The question is not whether to buy a single spliced eye & eye prussic, it is how many and at what length I might need, and how often they will need to be replaced. I believe in self-sufficiency, and I would really be pissed to become dependent on a bee-line prussic, only to discover that I needed another one, and I had to wait two weeks for the next one to show up.

Right now, I think I understand the difficulty the professional splicers have in offering spicing instructions for this rope: This type of rope requires a class II double braid eye splice (I think), which is actually quite easy to do. Unfortunately, it requires six fid lengths of cover beyond the core insertion point to pull back enough cover to expose sufficient core to do the splice. When slicing the second eye splice, you run out of room to pull back the cover far enough to complete the second splice if you are working on a short section of rope.

There is an additional risk of disrupting the first splice by pulling back the cover while doing the second splice. Furthermore, I am concerned that details of the slices might make the prussic to stiff to use properly for a VT. Overall, it is a bit tricky to do well, and so far no one is giving me the instructions for the proper technique. 

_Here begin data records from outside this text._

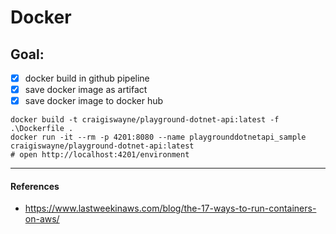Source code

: # Docker

## Goal:
* [X] docker build in github pipeline
* [X] save docker image as artifact
* [X] save docker image to docker hub

```shell
docker build -t craigiswayne/playground-dotnet-api:latest -f .\Dockerfile .
docker run -it --rm -p 4201:8080 --name playgrounddotnetapi_sample craigiswayne/playground-dotnet-api:latest
# open http://localhost:4201/environment
```

---
#### References
* https://www.lastweekinaws.com/blog/the-17-ways-to-run-containers-on-aws/ 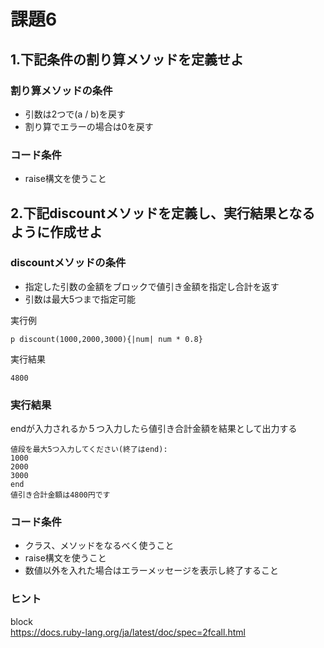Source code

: # 課題6

## 1.下記条件の割り算メソッドを定義せよ

### 割り算メソッドの条件
- 引数は2つで(a / b)を戻す
- 割り算でエラーの場合は0を戻す

### コード条件
- raise構文を使うこと

## 2.下記discountメソッドを定義し、実行結果となるように作成せよ

### discountメソッドの条件
- 指定した引数の金額をブロックで値引き金額を指定し合計を返す
- 引数は最大5つまで指定可能

実行例
```
p discount(1000,2000,3000){|num| num * 0.8}
```
実行結果
```
4800
```

### 実行結果
endが入力されるか５つ入力したら値引き合計金額を結果として出力する  

```
値段を最大5つ入力してください(終了はend):
1000
2000
3000
end
値引き合計金額は4800円です
```

### コード条件
- クラス、メソッドをなるべく使うこと
- raise構文を使うこと
- 数値以外を入れた場合はエラーメッセージを表示し終了すること

### ヒント
block  
https://docs.ruby-lang.org/ja/latest/doc/spec=2fcall.html


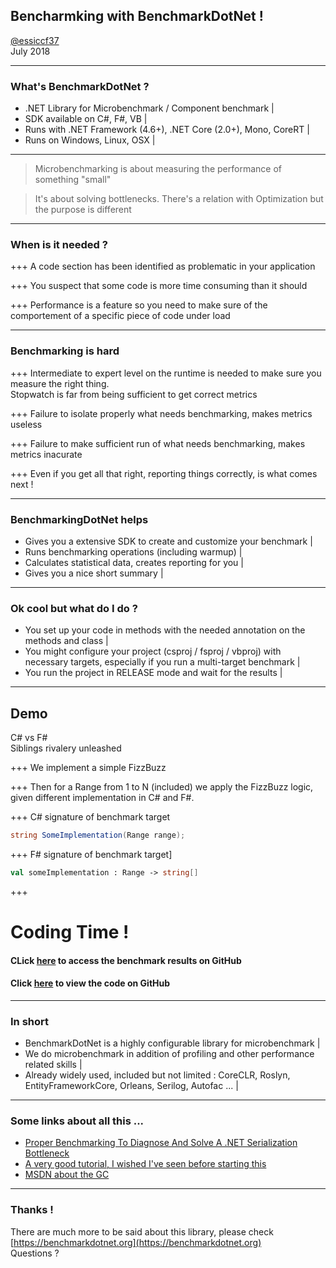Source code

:## Bencharmking with BenchmarkDotNet !

[@essiccf37](https://twitter.com/essiccf37) <br> July 2018

---

### What's BenchmarkDotNet ?

- .NET Library for Microbenchmark / Component benchmark |
- SDK available on C#, F#, VB |
- Runs with .NET Framework (4.6+), .NET Core (2.0+), Mono, CoreRT |
- Runs on Windows, Linux, OSX |

---

> Microbenchmarking is about measuring the performance of something "small" 

> It's about solving bottlenecks. There's a relation with Optimization but the purpose is different

---

### When is it needed ? 

+++
A code section has been identified as problematic in your application

+++
You suspect that some code is more time consuming than it should 

+++
Performance is a feature so you need to make sure of the comportement of a specific piece of code under load

---

### Benchmarking is hard 

+++
Intermediate to expert level on the runtime is needed to make sure you measure the right thing. <br /> Stopwatch is far from being sufficient to get correct metrics 

+++
Failure to isolate properly what needs benchmarking, makes metrics useless 

+++
Failure to make sufficient run of what needs benchmarking, makes metrics inacurate

+++
Even if you get all that right, reporting things correctly, is what comes next !

---

### BenchmarkingDotNet helps 

- Gives you a extensive SDK to create and customize your benchmark |
- Runs benchmarking operations (including warmup) |
- Calculates statistical data, creates reporting for you |
- Gives you a nice short summary |

---

### Ok cool but what do I do ?

- You set up your code in methods with the needed annotation on the methods and class |
- You might configure your project (csproj / fsproj / vbproj) with necessary targets, especially if you run a multi-target benchmark |
- You run the project in RELEASE mode and wait for the results |

---

## Demo

C# vs F# <br /> Siblings rivalery unleashed

+++
We implement a simple FizzBuzz 

+++
Then for a Range from 1 to N (included) we apply the FizzBuzz logic, given different implementation in C# and F#.

+++
C# signature of benchmark target

```csharp
string SomeImplementation(Range range); 
```

+++
F# signature of benchmark target]
```fs
val someImplementation : Range -> string[]
```
+++

# Coding Time !
#### CLick [here](https://github.com/essic/prez-benchmarkdotnet/tree/master/demo) to access the benchmark results on GitHub 
#### Click [here](https://github.com/essic/prez-benchmarkdotnet/tree/master/myBenchmark) to view the code on GitHub
---

### In short

- BenchmarkDotNet is a highly configurable library for microbenchmark |
- We do microbenchmark in addition of profiling and other performance related skills |
- Already widely used, included but not limited : CoreCLR, Roslyn, EntityFrameworkCore, Orleans, Serilog, Autofac ... |

---
### Some links about all this ...

- [Proper Benchmarking To Diagnose And Solve A .NET Serialization Bottleneck](http://www.hanselman.com/blog/ProperBenchmarkingToDiagnoseAndSolveANETSerializationBottleneck.aspx)
- [A very good tutorial, I wished I've seen before starting this](https://dotnetcoretutorials.com/2017/12/04/benchmarking-net-core-code-benchmarkdotnet/)
- [MSDN about the GC](https://msdn.microsoft.com/en-us/library/ms973837.aspx)

---

### Thanks !

There are much more to be said about this library, please check [https://benchmarkdotnet.org](https://benchmarkdotnet.org) <br> Questions ?
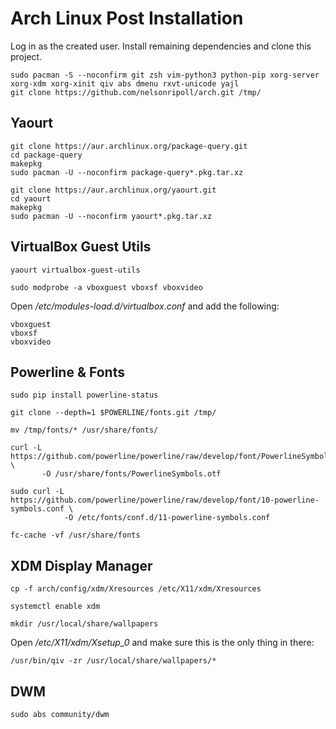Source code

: # Arch Linux Post Installation

Log in as the created user. Install remaining dependencies and clone this project.

```
sudo pacman -S --noconfirm git zsh vim-python3 python-pip xorg-server xorg-xdm xorg-xinit qiv abs dmenu rxvt-unicode yajl
git clone https://github.com/nelsonripoll/arch.git /tmp/
```

## Yaourt

```
git clone https://aur.archlinux.org/package-query.git
cd package-query
makepkg
sudo pacman -U --noconfirm package-query*.pkg.tar.xz

git clone https://aur.archlinux.org/yaourt.git
cd yaourt
makepkg
sudo pacman -U --noconfirm yaourt*.pkg.tar.xz
```

## VirtualBox Guest Utils

```
yaourt virtualbox-guest-utils

sudo modprobe -a vboxguest vboxsf vboxvideo
```

Open _/etc/modules-load.d/virtualbox.conf_ and add the following:

```
vboxguest
vboxsf
vboxvideo
```

## Powerline & Fonts

```
sudo pip install powerline-status

git clone --depth=1 $POWERLINE/fonts.git /tmp/

mv /tmp/fonts/* /usr/share/fonts/

curl -L https://github.com/powerline/powerline/raw/develop/font/PowerlineSymbols.otf \
	   -O /usr/share/fonts/PowerlineSymbols.otf

sudo curl -L https://github.com/powerline/powerline/raw/develop/font/10-powerline-symbols.conf \
	        -O /etc/fonts/conf.d/11-powerline-symbols.conf

fc-cache -vf /usr/share/fonts
```

## XDM Display Manager

```
cp -f arch/config/xdm/Xresources /etc/X11/xdm/Xresources

systemctl enable xdm

mkdir /usr/local/share/wallpapers
```

Open _/etc/X11/xdm/Xsetup_0_ and make sure this is the only thing in there:

```
/usr/bin/qiv -zr /usr/local/share/wallpapers/*
```

## DWM

```
sudo abs community/dwm
```
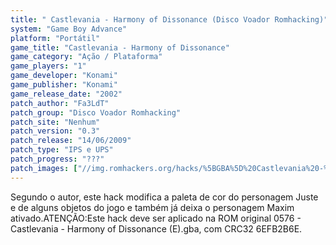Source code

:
 ```yaml
---
title: " Castlevania - Harmony of Dissonance (Disco Voador Romhacking)"
system: "Game Boy Advance"
platform: "Portátil"
game_title: "Castlevania - Harmony of Dissonance"
game_category: "Ação / Plataforma"
game_players: "1"
game_developer: "Konami"
game_publisher: "Konami"
game_release_date: "2002"
patch_author: "Fa3LdT"
patch_group: "Disco Voador Romhacking"
patch_site: "Nenhum"
patch_version: "0.3"
patch_release: "14/06/2009"
patch_type: "IPS e UPS"
patch_progress: "???"
patch_images: ["//img.romhackers.org/hacks/%5BGBA%5D%20Castlevania%20-%20Harmony%20of%20Dissonance%20-%20Disco%20Voador%20Romhacking%20-%201.png"]
---
```

Segundo o autor, este hack modifica a paleta de cor do personagem Juste e de alguns objetos do jogo e também já deixa o personagem Maxim ativado.ATENÇÃO:Este hack deve ser aplicado na ROM original 0576 - Castlevania - Harmony of Dissonance (E).gba, com CRC32 6EFB2B6E.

I have made one eye & eye prussic, but the cover ended up being too loose, it was about 1 foot too long, and it just wasn't good enough to climb on. Until someone gives me better instructions, I will just continue to experiment until I figure it out on my own. My first attempt will make a dandy chainsaw lanyard; it's just the right length for that.


----------



## md_tree_dood (Mar 19, 2009)

While it seems like you have alot of information on the topic, I wouldn't climb on anything spliced by someone who wasn't certified to do it. I only know one person who knows how to splice rope, that being said, he won't splice for anyone due to the legal issues that can arise if it fails. That being said, he told me that at his best he could make a proper splice on a 16 strand rope in an hour. Assuming you're twice as fast as he is, you can do one beeline e2e in an hour. Figure out how much you make an hour and figure if the it's really worth it? 

In the end, you're going to do whatever you want but you're putting your life on the line to save money. Think about that next time you're 100 ft in the air and your homemade splice is the only thing between you and -9.8 m/s and a sudden stop. Personally, I'd order 2 beelines per man, when one needs to be replaced, use the new one and order another.


----------



## pdqdl (Mar 19, 2009)

I understand and appreciate your concerns. Thanks.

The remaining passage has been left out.